First, to address the issue of bell-shaped predictive values. This will be a heuristic explanation, to say the least. Let's take a linear regression as our "example" case. If you think of the predictor variables as being drawn from some 20+ - dimensional probability distribution (more on the "+" later), a prediction from a linear regression can be thought of as a weighted average of 20+ random variables... the distribution of which, under a wide range of conditions, will tend towards Normality as the number of random variables goes up. Hence the bell-shaped curve.

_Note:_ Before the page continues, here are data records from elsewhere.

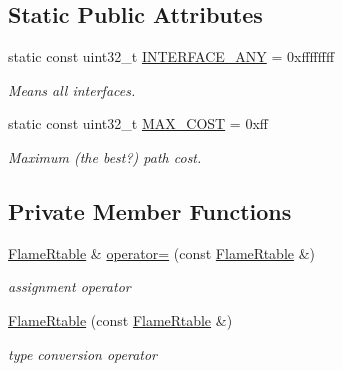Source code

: \subsection*{Static Public Attributes}
\begin{DoxyCompactItemize}
\item 
static const uint32\+\_\+t \hyperlink{classns3_1_1flame_1_1FlameRtable_a355b8bbdfec725bb9ccfddc8f3302573}{I\+N\+T\+E\+R\+F\+A\+C\+E\+\_\+\+A\+NY} = 0xffffffff
\begin{DoxyCompactList}\small\item\em Means all interfaces. \end{DoxyCompactList}\item 
static const uint32\+\_\+t \hyperlink{classns3_1_1flame_1_1FlameRtable_abc65618c03b34257555012ddab0bbf36}{M\+A\+X\+\_\+\+C\+O\+ST} = 0xff
\begin{DoxyCompactList}\small\item\em Maximum (the best?) path cost. \end{DoxyCompactList}\end{DoxyCompactItemize}
\subsection*{Private Member Functions}
\begin{DoxyCompactItemize}
\item 
\hyperlink{classns3_1_1flame_1_1FlameRtable}{Flame\+Rtable} \& \hyperlink{classns3_1_1flame_1_1FlameRtable_a181d9ead174a500355b57e474eb64f93}{operator=} (const \hyperlink{classns3_1_1flame_1_1FlameRtable}{Flame\+Rtable} \&)
\begin{DoxyCompactList}\small\item\em assignment operator \end{DoxyCompactList}\item 
\hyperlink{classns3_1_1flame_1_1FlameRtable_ae8b35203557dc85780483c62c74de4ac}{Flame\+Rtable} (const \hyperlink{classns3_1_1flame_1_1FlameRtable}{Flame\+Rtable} \&)
\begin{DoxyCompactList}\small\item\em type conversion operator \end{DoxyCompactList}\end{DoxyCompactItemize}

The "+" is present because, from a numerical standpoint, a categorical variable with 6 levels is equivalent to 6 binary variables (which, obviously, are not independent.) Note I'm not claiming that these 6 binary variables contribute to the asymptotic Normal distribution to the same degree as a continuous variable would.

Insofar as other methodologies all have a "weighted average" flavor to them, something similar will occur, though mediated by the actual calculations involved. Here's an example using random forests; I have 10 predictors, independently distributed $U(0,1)$, and the target variable $y$ is the normalized rank of the sum of the square roots of the 10 predictors (so $y$ is in (0,1]).

U <- as.data.frame(matrix(runif(10000),1000))
y <- rowSums(sqrt(U))
U$y <- rank(y)/length(y)

foo <- randomForest(y~V1+V2+V3+V4+V5+V6+V7+V8+V9+V10, mtry=4, data=U)
hist(predict(foo))

enter image description here

As you can see, the bell-shaped histogram of the predicted values occurs in other contexts than yours.

Second, converting to a more uniformly-shaped prediction. One way would be to rank the predicted values from 1-38000, then scale down to 0-1, just as with the original rank-valued target variable.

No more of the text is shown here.